<<<<

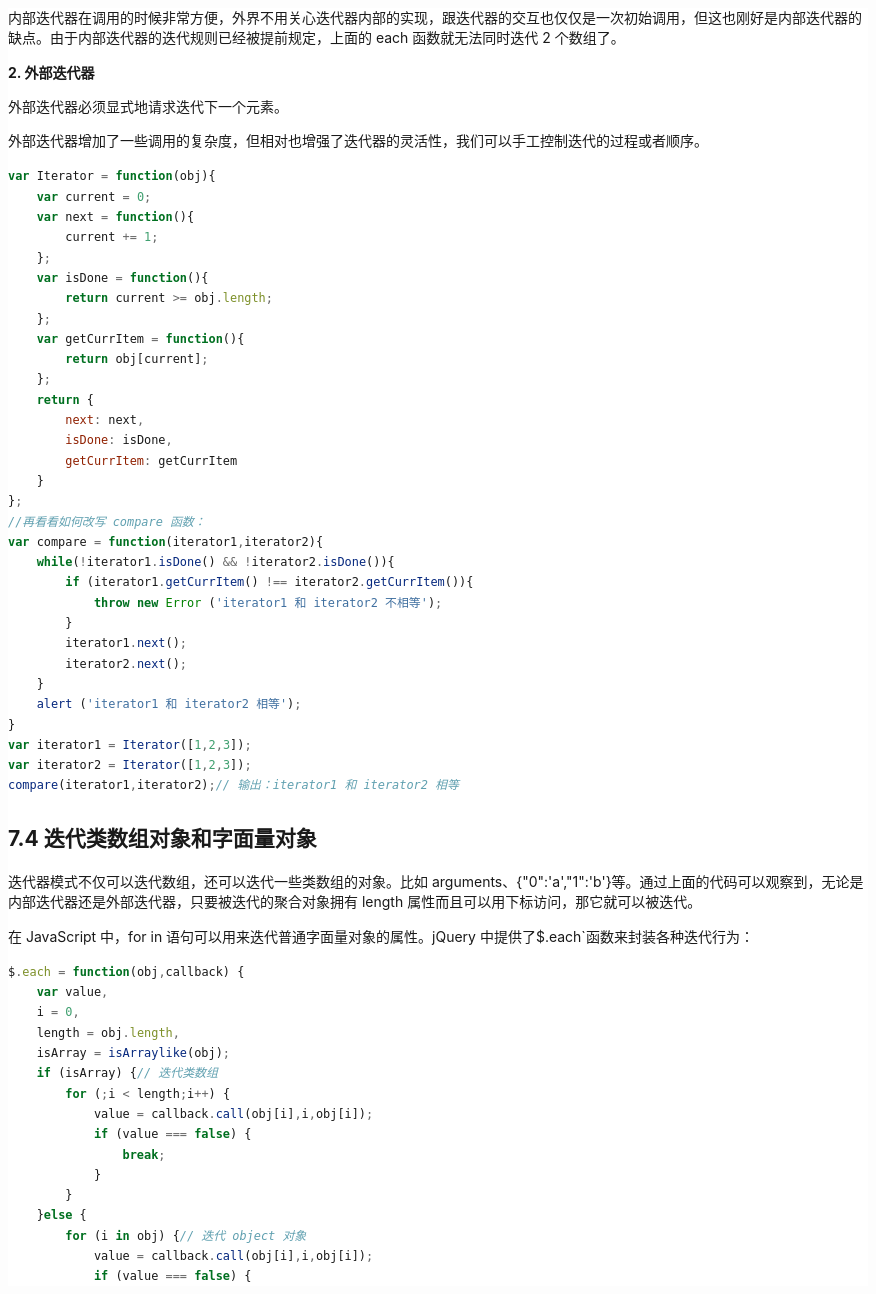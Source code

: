 内部迭代器在调用的时候非常方便，外界不用关心迭代器内部的实现，跟迭代器的交互也仅仅是一次初始调用，但这也刚好是内部迭代器的缺点。由于内部迭代器的迭代规则已经被提前规定，上面的 each 函数就无法同时迭代 2 个数组了。

**2. 外部迭代器**

外部迭代器必须显式地请求迭代下一个元素。

外部迭代器增加了一些调用的复杂度，但相对也增强了迭代器的灵活性，我们可以手工控制迭代的过程或者顺序。

```js
var Iterator = function(obj){
    var current = 0;
    var next = function(){
        current += 1;
    };
    var isDone = function(){
        return current >= obj.length;
    };
    var getCurrItem = function(){
        return obj[current];
    };
    return {
        next: next,
        isDone: isDone,
        getCurrItem: getCurrItem 
    }
};
//再看看如何改写 compare 函数：
var compare = function(iterator1,iterator2){
    while(!iterator1.isDone() && !iterator2.isDone()){
        if (iterator1.getCurrItem() !== iterator2.getCurrItem()){
            throw new Error ('iterator1 和 iterator2 不相等');
        }
        iterator1.next();
        iterator2.next();
    }
    alert ('iterator1 和 iterator2 相等');
}
var iterator1 = Iterator([1,2,3]);
var iterator2 = Iterator([1,2,3]);
compare(iterator1,iterator2);// 输出：iterator1 和 iterator2 相等
```

## 7.4 迭代类数组对象和字面量对象

迭代器模式不仅可以迭代数组，还可以迭代一些类数组的对象。比如 arguments、{"0":'a',"1":'b'}等。通过上面的代码可以观察到，无论是内部迭代器还是外部迭代器，只要被迭代的聚合对象拥有 length 属性而且可以用下标访问，那它就可以被迭代。

在 JavaScript 中，for in 语句可以用来迭代普通字面量对象的属性。jQuery 中提供了$.each`函数来封装各种迭代行为：

```js
$.each = function(obj,callback) {
    var value,
    i = 0,
    length = obj.length,
    isArray = isArraylike(obj);
    if (isArray) {// 迭代类数组
        for (;i < length;i++) {
            value = callback.call(obj[i],i,obj[i]);
            if (value === false) {
                break;
            }
        }
    }else {
        for (i in obj) {// 迭代 object 对象
            value = callback.call(obj[i],i,obj[i]);
            if (value === false) {
```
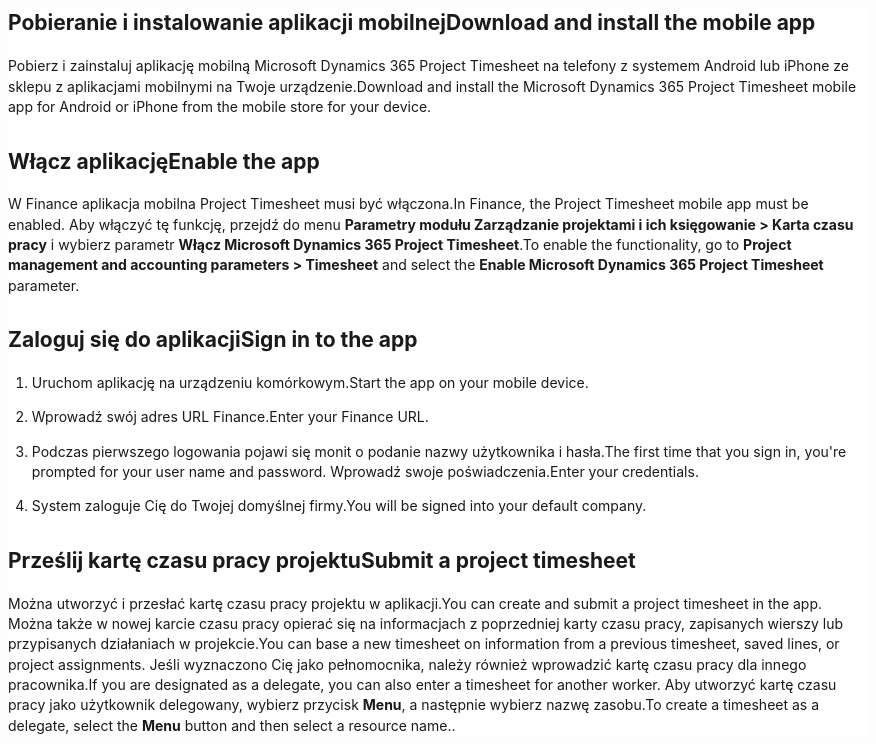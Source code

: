 ## <a name="download-and-install-the-mobile-app"></a><span data-ttu-id="727ab-108">Pobieranie i instalowanie aplikacji mobilnej</span><span class="sxs-lookup"><span data-stu-id="727ab-108">Download and install the mobile app</span></span>

<span data-ttu-id="727ab-109">Pobierz i zainstaluj aplikację mobilną Microsoft Dynamics 365 Project Timesheet na telefony z systemem Android lub iPhone ze sklepu z aplikacjami mobilnymi na Twoje urządzenie.</span><span class="sxs-lookup"><span data-stu-id="727ab-109">Download and install the Microsoft Dynamics 365 Project Timesheet mobile app for Android or iPhone from the mobile store for your device.</span></span>

## <a name="enable-the-app"></a><span data-ttu-id="727ab-110">Włącz aplikację</span><span class="sxs-lookup"><span data-stu-id="727ab-110">Enable the app</span></span> 

<span data-ttu-id="727ab-111">W Finance aplikacja mobilna Project Timesheet musi być włączona.</span><span class="sxs-lookup"><span data-stu-id="727ab-111">In Finance, the Project Timesheet mobile app must be enabled.</span></span> <span data-ttu-id="727ab-112">Aby włączyć tę funkcję, przejdź do menu **Parametry modułu Zarządzanie projektami i ich księgowanie \> Karta czasu pracy** i wybierz parametr **Włącz Microsoft Dynamics 365 Project Timesheet**.</span><span class="sxs-lookup"><span data-stu-id="727ab-112">To enable the functionality, go to **Project management and accounting parameters \> Timesheet** and select the **Enable Microsoft Dynamics 365 Project Timesheet** parameter.</span></span>

## <a name="sign-in-to-the-app"></a><span data-ttu-id="727ab-113">Zaloguj się do aplikacji</span><span class="sxs-lookup"><span data-stu-id="727ab-113">Sign in to the app</span></span>

1.  <span data-ttu-id="727ab-114">Uruchom aplikację na urządzeniu komórkowym.</span><span class="sxs-lookup"><span data-stu-id="727ab-114">Start the app on your mobile device.</span></span>

2.  <span data-ttu-id="727ab-115">Wprowadź swój adres URL Finance.</span><span class="sxs-lookup"><span data-stu-id="727ab-115">Enter your Finance URL.</span></span>

3.  <span data-ttu-id="727ab-116">Podczas pierwszego logowania pojawi się monit o podanie nazwy użytkownika i hasła.</span><span class="sxs-lookup"><span data-stu-id="727ab-116">The first time that you sign in, you're prompted for your user name and password.</span></span> <span data-ttu-id="727ab-117">Wprowadź swoje poświadczenia.</span><span class="sxs-lookup"><span data-stu-id="727ab-117">Enter your credentials.</span></span>

4.  <span data-ttu-id="727ab-118">System zaloguje Cię do Twojej domyślnej firmy.</span><span class="sxs-lookup"><span data-stu-id="727ab-118">You will be signed into your default company.</span></span>

## <a name="submit-a-project-timesheet"></a><span data-ttu-id="727ab-119">Prześlij kartę czasu pracy projektu</span><span class="sxs-lookup"><span data-stu-id="727ab-119">Submit a project timesheet</span></span>

<span data-ttu-id="727ab-120">Można utworzyć i przesłać kartę czasu pracy projektu w aplikacji.</span><span class="sxs-lookup"><span data-stu-id="727ab-120">You can create and submit a project timesheet in the app.</span></span> <span data-ttu-id="727ab-121">Można także w nowej karcie czasu pracy opierać się na informacjach z poprzedniej karty czasu pracy, zapisanych wierszy lub przypisanych działaniach w projekcie.</span><span class="sxs-lookup"><span data-stu-id="727ab-121">You can base a new timesheet on information from a previous timesheet, saved lines, or project assignments.</span></span> <span data-ttu-id="727ab-122">Jeśli wyznaczono Cię jako pełnomocnika, należy również wprowadzić kartę czasu pracy dla innego pracownika.</span><span class="sxs-lookup"><span data-stu-id="727ab-122">If you are designated as a delegate, you can also enter a timesheet for another worker.</span></span> <span data-ttu-id="727ab-123">Aby utworzyć kartę czasu pracy jako użytkownik delegowany, wybierz przycisk **Menu**, a następnie wybierz nazwę zasobu.</span><span class="sxs-lookup"><span data-stu-id="727ab-123">To create a timesheet as a delegate, select the **Menu** button and then select a resource name..</span></span>

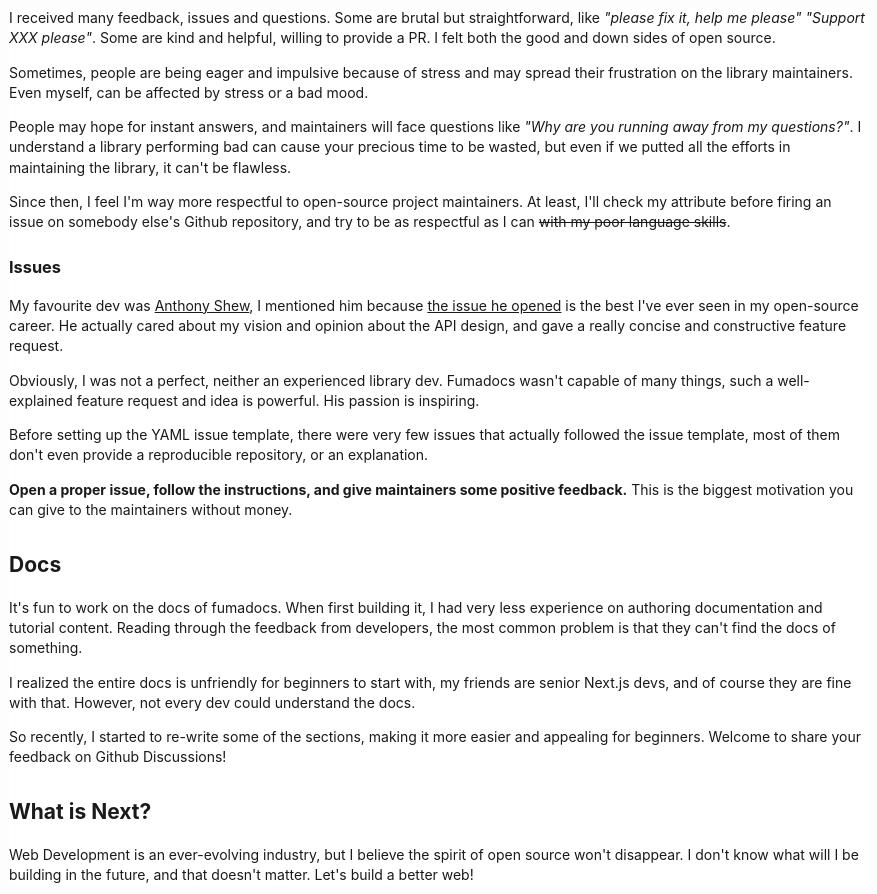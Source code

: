 I received many feedback, issues and questions. Some are brutal but straightforward, like _"please fix it, help me please"_ _"Support XXX please"_. Some are kind and helpful, willing to provide a PR.
I felt both the good and down sides of open source.

Sometimes, people are being eager and impulsive because of stress and may spread their frustration on the library maintainers.
Even myself, can be affected by stress or a bad mood.

People may hope for instant answers, and maintainers will face questions like _"Why are you running away from my questions?"_.
I understand a library performing bad can cause your precious time to be wasted, but even if we putted all the efforts in maintaining the library, it can't be flawless.

Since then, I feel I'm way more respectful to open-source project maintainers.
At least, I'll check my attribute before firing an issue on somebody else's Github repository, and try to be as respectful as I can ~~with my poor language skills~~.

### Issues

My favourite dev was [Anthony Shew](https://shew.dev), I mentioned him because [the issue he opened](https://github.com/fuma-nama/fumadocs/issues/264) is the best I've ever seen in my open-source career.
He actually cared about my vision and opinion about the API design, and gave a really concise and constructive feature request.

Obviously, I was not a perfect, neither an experienced library dev.
Fumadocs wasn't capable of many things, such a well-explained feature request and idea is powerful. His passion is inspiring.

Before setting up the YAML issue template, there were very few issues that actually followed the issue template, most of them don't even provide a reproducible repository, or an explanation.

**Open a proper issue, follow the instructions, and give maintainers some positive feedback.** This is the biggest motivation you can give to the maintainers without money.

## Docs

It's fun to work on the docs of fumadocs. When first building it, I had very less experience on authoring documentation and tutorial content.
Reading through the feedback from developers, the most common problem is that they can't find the docs of something.

I realized the entire docs is unfriendly for beginners to start with, my friends are senior Next.js devs, and of course they are fine with that.
However, not every dev could understand the docs.

So recently, I started to re-write some of the sections, making it more easier and appealing for beginners. Welcome to share your feedback on Github Discussions!

## What is Next?

Web Development is an ever-evolving industry, but I believe the spirit of open source won't disappear.
I don't know what will I be building in the future, and that doesn't matter.
Let's build a better web!
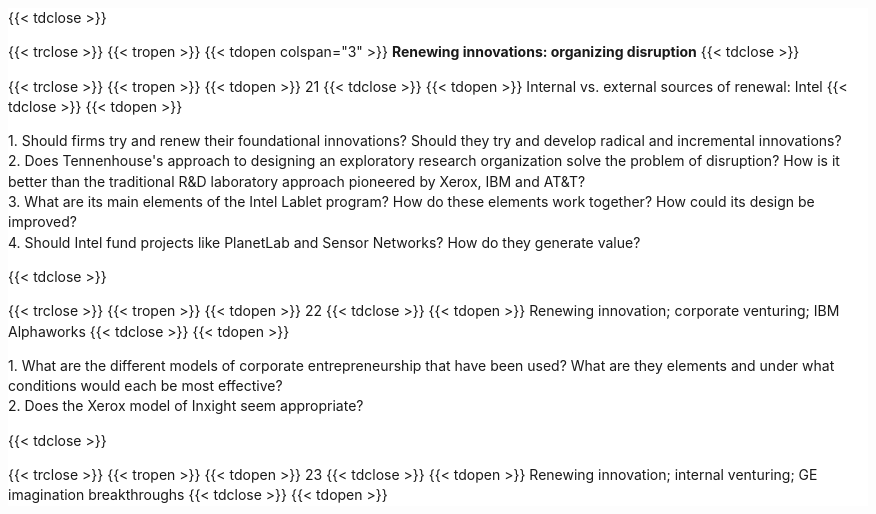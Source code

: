 
{{< tdclose >}}

{{< trclose >}}
{{< tropen >}}
{{< tdopen colspan="3" >}}
**Renewing innovations: organizing disruption**
{{< tdclose >}}

{{< trclose >}}
{{< tropen >}}
{{< tdopen >}}
21
{{< tdclose >}}
{{< tdopen >}}
Internal vs. external sources of renewal: Intel
{{< tdclose >}}
{{< tdopen >}}


1\. Should firms try and renew their foundational innovations? Should they try and develop radical and incremental innovations?  
2\. Does Tennenhouse's approach to designing an exploratory research organization solve the problem of disruption? How is it better than the traditional R&D laboratory approach pioneered by Xerox, IBM and AT&T?  
3\. What are its main elements of the Intel Lablet program? How do these elements work together? How could its design be improved?  
4\. Should Intel fund projects like PlanetLab and Sensor Networks? How do they generate value?


{{< tdclose >}}

{{< trclose >}}
{{< tropen >}}
{{< tdopen >}}
22
{{< tdclose >}}
{{< tdopen >}}
Renewing innovation; corporate venturing; IBM Alphaworks
{{< tdclose >}}
{{< tdopen >}}


1\. What are the different models of corporate entrepreneurship that have been used? What are they elements and under what conditions would each be most effective?  
2\. Does the Xerox model of Inxight seem appropriate?


{{< tdclose >}}

{{< trclose >}}
{{< tropen >}}
{{< tdopen >}}
23
{{< tdclose >}}
{{< tdopen >}}
Renewing innovation; internal venturing; GE imagination breakthroughs
{{< tdclose >}}
{{< tdopen >}}
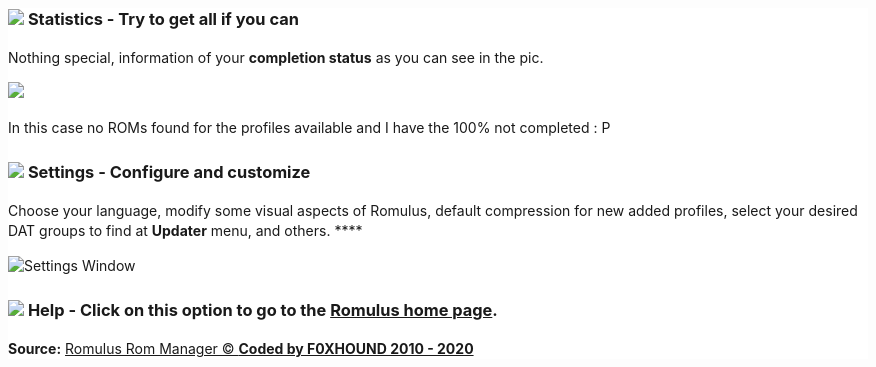 ###  ![](https://romulus.cc/tutorial/imgs/Statistics.jpg) **Statistics -** Try to get all if you can

 Nothing special, information of your **completion status** as you can see in the pic.

![](https://romulus.cc/tutorial/imgs/statpic.jpg)

 In this case no ROMs found for the profiles available and I have the 100% not completed : P  


### ![](https://romulus.cc/tutorial/imgs/settings.jpg) **Settings -** Configure and customize

  
 Choose your language, modify some visual aspects of Romulus, default compression for new added profiles, select your desired DAT groups to find at **Updater** menu, and others. ****

![Settings Window](https://romulus.cc/tutorial/imgs/setpic.jpg)

### ![](https://romulus.cc/tutorial/imgs/help.jpg) **Help -** Click on this option to go to the [Romulus home page](https://romulus.cc/index.php).

**Source:**  [Romulus Rom Manager © **Coded by F0XHOUND 2010 - 2020**](https://romulus.cc/tutorial/tutorial.php)

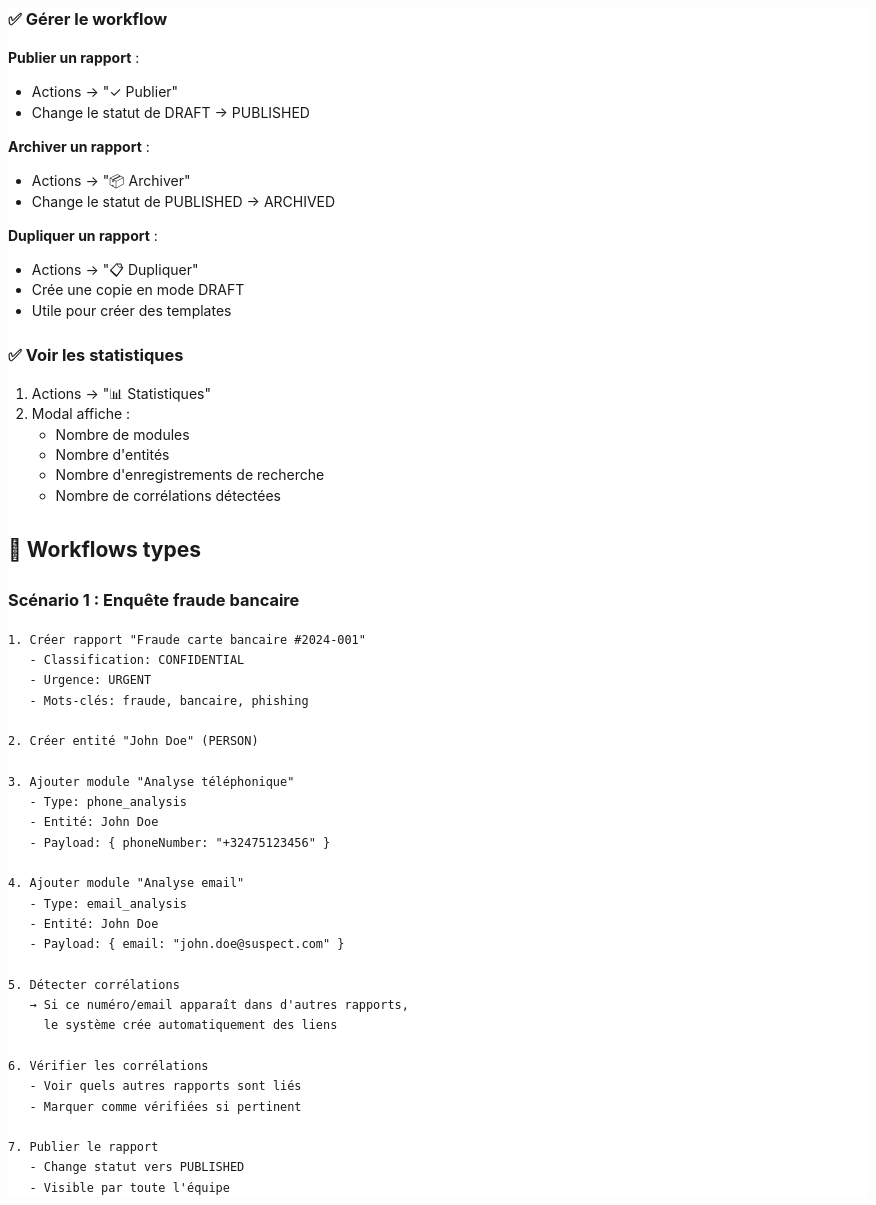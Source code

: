 ### ✅ Gérer le workflow

**Publier un rapport** :
- Actions → "✓ Publier"
- Change le statut de DRAFT → PUBLISHED

**Archiver un rapport** :
- Actions → "📦 Archiver"
- Change le statut de PUBLISHED → ARCHIVED

**Dupliquer un rapport** :
- Actions → "📋 Dupliquer"
- Crée une copie en mode DRAFT
- Utile pour créer des templates

### ✅ Voir les statistiques

1. Actions → "📊 Statistiques"
2. Modal affiche :
   - Nombre de modules
   - Nombre d'entités
   - Nombre d'enregistrements de recherche
   - Nombre de corrélations détectées

## 🎯 Workflows types

### Scénario 1 : Enquête fraude bancaire

```
1. Créer rapport "Fraude carte bancaire #2024-001"
   - Classification: CONFIDENTIAL
   - Urgence: URGENT
   - Mots-clés: fraude, bancaire, phishing

2. Créer entité "John Doe" (PERSON)

3. Ajouter module "Analyse téléphonique"
   - Type: phone_analysis
   - Entité: John Doe
   - Payload: { phoneNumber: "+32475123456" }

4. Ajouter module "Analyse email"
   - Type: email_analysis
   - Entité: John Doe
   - Payload: { email: "john.doe@suspect.com" }

5. Détecter corrélations
   → Si ce numéro/email apparaît dans d'autres rapports,
     le système crée automatiquement des liens

6. Vérifier les corrélations
   - Voir quels autres rapports sont liés
   - Marquer comme vérifiées si pertinent

7. Publier le rapport
   - Change statut vers PUBLISHED
   - Visible par toute l'équipe
```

>>>>

## WORK TASK:
Without the pictures, write out the lines from the beginning of the entries through the line with "## 7.4 迭代类数组对象和字面量对象".

## RESULT:
Source code

: 内部迭代器在调用的时候非常方便，外界不用关心迭代器内部的实现，跟迭代器的交互也仅仅是一次初始调用，但这也刚好是内部迭代器的缺点。由于内部迭代器的迭代规则已经被提前规定，上面的 each 函数就无法同时迭代 2 个数组了。

**2. 外部迭代器**

外部迭代器必须显式地请求迭代下一个元素。

外部迭代器增加了一些调用的复杂度，但相对也增强了迭代器的灵活性，我们可以手工控制迭代的过程或者顺序。

```js
var Iterator = function(obj){
    var current = 0;
    var next = function(){
        current += 1;
    };
    var isDone = function(){
        return current >= obj.length;
    };
    var getCurrItem = function(){
        return obj[current];
    };
    return {
        next: next,
        isDone: isDone,
        getCurrItem: getCurrItem 
    }
};
//再看看如何改写 compare 函数：
var compare = function(iterator1,iterator2){
    while(!iterator1.isDone() && !iterator2.isDone()){
        if (iterator1.getCurrItem() !== iterator2.getCurrItem()){
            throw new Error ('iterator1 和 iterator2 不相等');
        }
        iterator1.next();
        iterator2.next();
    }
    alert ('iterator1 和 iterator2 相等');
}
var iterator1 = Iterator([1,2,3]);
var iterator2 = Iterator([1,2,3]);
compare(iterator1,iterator2);// 输出：iterator1 和 iterator2 相等
```

## 7.4 迭代类数组对象和字面量对象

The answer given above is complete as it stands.